Für ein demokratisches und starkes Europa: Die Strategie der ELDR 2009 – 2014
von Ronald J. Pohoryles am 23. März 2010 | 1 KommentarDie ELDR hat angesichts des Inkraft-Treten des Lissabon-Vertrags die strategischen Optionen für die Legislaturperiode des Europäischen Parlaments (2009-2014) festgelegt. Die Vorbereitungsarbeiten dafür hat der Kongress der ELDR im November 2009 geliefert, in dessen Vorbereitung das LIF inhaltlich eingebunden war. Schon zuvor hat die ALDE den 27 neunen Kommissarinnen und Kommissaren ihre Prioritäten für die jeweiligen Ressorts übermittelt.
Die Prioritäten der Parlamentsfraktion der Liberalen betreffen Wirtschaft, Umwelt und den Schutz der Menschenrechte und der individuellen Grundfreiheiten.

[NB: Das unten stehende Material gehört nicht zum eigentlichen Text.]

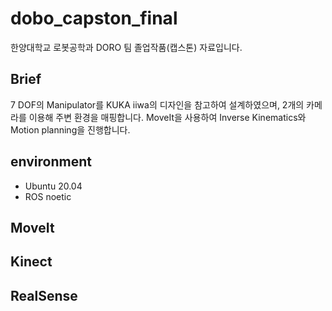 # dobo_capston_final

한양대학교 로봇공학과 DORO 팀 졸업작품(캡스톤) 자료입니다.

## Brief
7 DOF의 Manipulator를 KUKA iiwa의 디자인을 참고하여 설계하였으며, 2개의 카메라를 이용해 주변 환경을 매핑합니다.
MoveIt을 사용하여 Inverse Kinematics와 Motion planning을 진행합니다.

## environment
* Ubuntu 20.04
* ROS noetic

## MoveIt

## Kinect

## RealSense

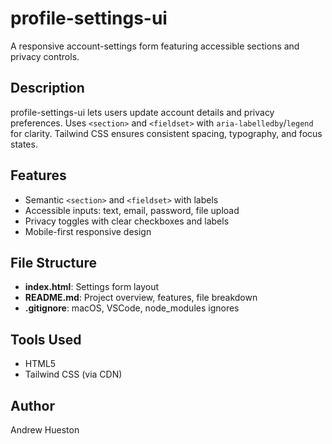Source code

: # profile-settings-ui

A responsive account-settings form featuring accessible sections and privacy controls.

## Description
profile-settings-ui lets users update account details and privacy preferences. Uses `<section>` and `<fieldset>` with `aria-labelledby`/`legend` for clarity. Tailwind CSS ensures consistent spacing, typography, and focus states.

## Features
- Semantic `<section>` and `<fieldset>` with labels  
- Accessible inputs: text, email, password, file upload  
- Privacy toggles with clear checkboxes and labels  
- Mobile-first responsive design  

## File Structure
- **index.html**: Settings form layout  
- **README.md**: Project overview, features, file breakdown  
- **.gitignore**: macOS, VSCode, node_modules ignores  

## Tools Used
- HTML5  
- Tailwind CSS (via CDN)  

## Author
Andrew Hueston
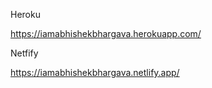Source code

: Heroku

https://iamabhishekbhargava.herokuapp.com/

Netfify

https://iamabhishekbhargava.netlify.app/
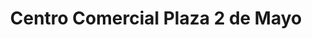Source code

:---
title: "Centro Comercial Plaza 2 de Mayo"
url: /cercado-de-lima/centro-comercial-plaza-2-de-mayo/
shop: Einkaufszentrum
---
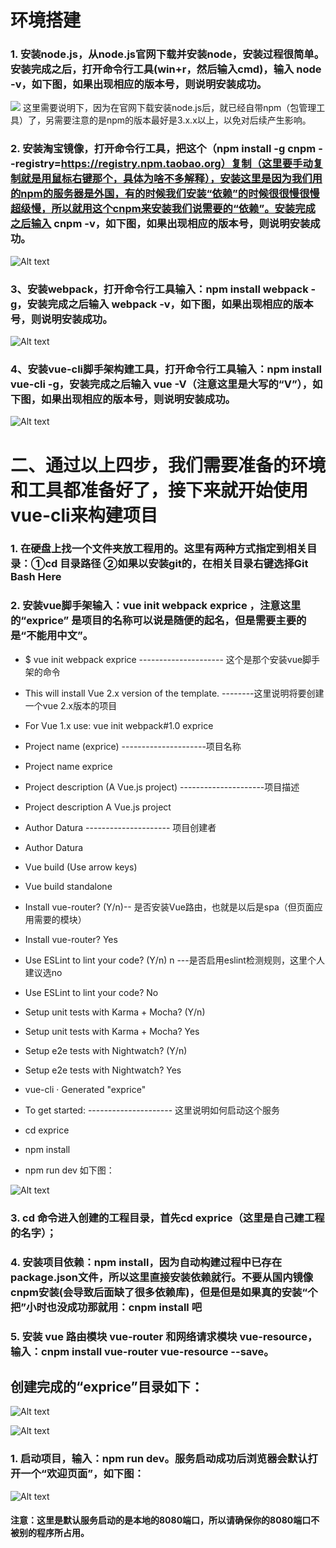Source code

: 
# 环境搭建
###  1. 安装node.js，从node.js官网下载并安装node，安装过程很简单。安装完成之后，打开命令行工具(win+r，然后输入cmd)，输入 node -v，如下图，如果出现相应的版本号，则说明安装成功。

![](https://raw.githubusercontent.com/liuxiuqian/note1/master/img/fe7726909c64.png)
这里需要说明下，因为在官网下载安装node.js后，就已经自带npm（包管理工具）了，另需要注意的是npm的版本最好是3.x.x以上，以免对后续产生影响。
### 2. 安装淘宝镜像，打开命令行工具，把这个（npm install -g cnpm --registry=https://registry.npm.taobao.org）复制（这里要手动复制就是用鼠标右键那个，具体为啥不多解释），安装这里是因为我们用的npm的服务器是外国，有的时候我们安装“依赖”的时候很很慢很慢超级慢，所以就用这个cnpm来安装我们说需要的“依赖”。安装完成之后输入 cnpm -v，如下图，如果出现相应的版本号，则说明安装成功。

![Alt text](https://raw.githubusercontent.com/liuxiuqian/note1/master/img/2.png)

### 3、安装webpack，打开命令行工具输入：npm install webpack -g，安装完成之后输入 webpack -v，如下图，如果出现相应的版本号，则说明安装成功。
![Alt text](https://raw.githubusercontent.com/liuxiuqian/note1/master/img/3.png)
### 4、安装vue-cli脚手架构建工具，打开命令行工具输入：npm install vue-cli -g，安装完成之后输入 vue -V（注意这里是大写的“V”），如下图，如果出现相应的版本号，则说明安装成功。
![Alt text](https://raw.githubusercontent.com/liuxiuqian/note1/master/img/4.png)
# 二、通过以上四步，我们需要准备的环境和工具都准备好了，接下来就开始使用vue-cli来构建项目

###   1. 在硬盘上找一个文件夹放工程用的。这里有两种方式指定到相关目录：①cd 目录路径 ②如果以安装git的，在相关目录右键选择Git Bash Here
###  2. 安装vue脚手架输入：vue init webpack exprice ，注意这里的“exprice” 是项目的名称可以说是随便的起名，但是需要主要的是“不能用中文”。



- $ vue init webpack exprice --------------------- 这个是那个安装vue脚手架的命令
- This will install Vue 2.x version of the template. --------这里说明将要创建一个vue 2.x版本的项目
- For Vue 1.x use: vue init webpack#1.0 exprice
- Project name (exprice) ---------------------项目名称
- Project name exprice
- Project description (A Vue.js project) ---------------------项目描述
- Project description A Vue.js project
- Author Datura --------------------- 项目创建者
- Author Datura
- Vue build (Use arrow keys)
- Vue build standalone
- Install vue-router? (Y/n)-- 是否安装Vue路由，也就是以后是spa（但页面应用需要的模块）
- Install vue-router? Yes
- Use ESLint to lint your code? (Y/n) n ---是否启用eslint检测规则，这里个人建议选no
- Use ESLint to lint your code? No
- Setup unit tests with Karma + Mocha? (Y/n)
- Setup unit tests with Karma + Mocha? Yes
- Setup e2e tests with Nightwatch? (Y/n)
- Setup e2e tests with Nightwatch? Yes


- vue-cli · Generated "exprice"
- To get started: --------------------- 这里说明如何启动这个服务
- cd exprice
- npm install
- npm run dev
如下图：

![Alt text](https://raw.githubusercontent.com/liuxiuqian/note1/master/img/5.png)

### 3. cd 命令进入创建的工程目录，首先cd exprice（这里是自己建工程的名字）；
### 4. 安装项目依赖：npm install，因为自动构建过程中已存在package.json文件，所以这里直接安装依赖就行。不要从国内镜像cnpm安装(会导致后面缺了很多依赖库)，但是但是如果真的安装“个把”小时也没成功那就用：cnpm install 吧
### 5. 安装 vue 路由模块 vue-router 和网络请求模块 vue-resource，输入：cnpm install vue-router vue-resource --save。

## 创建完成的“exprice”目录如下：

![Alt text](https://raw.githubusercontent.com/liuxiuqian/note1/master/img/6.png)

![Alt text](https://raw.githubusercontent.com/liuxiuqian/note1/master/img/7.png)
###   1. 启动项目，输入：npm run dev。服务启动成功后浏览器会默认打开一个“欢迎页面”，如下图：
![Alt text](https://raw.githubusercontent.com/liuxiuqian/note1/master/img/8.png)
#### 注意：这里是默认服务启动的是本地的8080端口，所以请确保你的8080端口不被别的程序所占用。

Die Prioritäten im einzelnen:
- Die Wirtschafts- und Finanzkrise durch eine nachhaltige Erholung bekämpfen;
- Eine Überarbeitung des Budgets und die Einführung von eigenen Mitteln für die Kommission;
- Die Bekämpfung des Klimawandels in einer umweltbewussten Gesellschaft;
- Kampf für Freiheit und Grundrechte;
- DieErarbeitung einer kohärenten europäischen Strategie im Weltmaßstab.
Wie beim ELDR-Kongress in Barcelona beschlossen, treten die Liberalen für die Erhaltung des freien und offenen Marktzugangs und einen stärkeren Binnenmarkt ein.
Ein weiteres wesentliches Anliegen der Liberalen ist die Einrichtung einer effizienten europäischen Kontrollinstanz die insbesondere auch jene Finanzdienstleister abdecken soll, die transnationale Aktivitäten durchführen. “Bessere Regulierungen statt verstärkter Interventionen” war das Motto des Barcelona-Kongresses 2009.
Die von der EU vorgeschlagene 2020 Strategie wird die Lissabon-Strategie von 2000 ablösen, die in ihren Zielsetzungen gescheitert ist. Für Liberale ist eine wettbewerbsfähige Wirtschaft gerade angesichts der Krise zentral: Wettbewerbsfähigkeit stellt jenes Wachstum sicher, das Arbeitsplätze schafft und Rücksicht auf die Umwelt nimmt. Dazu ist allerdings der Einsatz verbindlicher Instrumente nötig. Nur diese können sicherstellen, dass die 2020 Strategie gelingt, wo die Lissabon Strategie gescheitert ist. Mit ein Grund, warum die Liberale Lena Ek im Europäischen Parlament ein abgehen von der unverbindlichen offenen Methode der Koordination bei Wirtschaftsfragen fordert.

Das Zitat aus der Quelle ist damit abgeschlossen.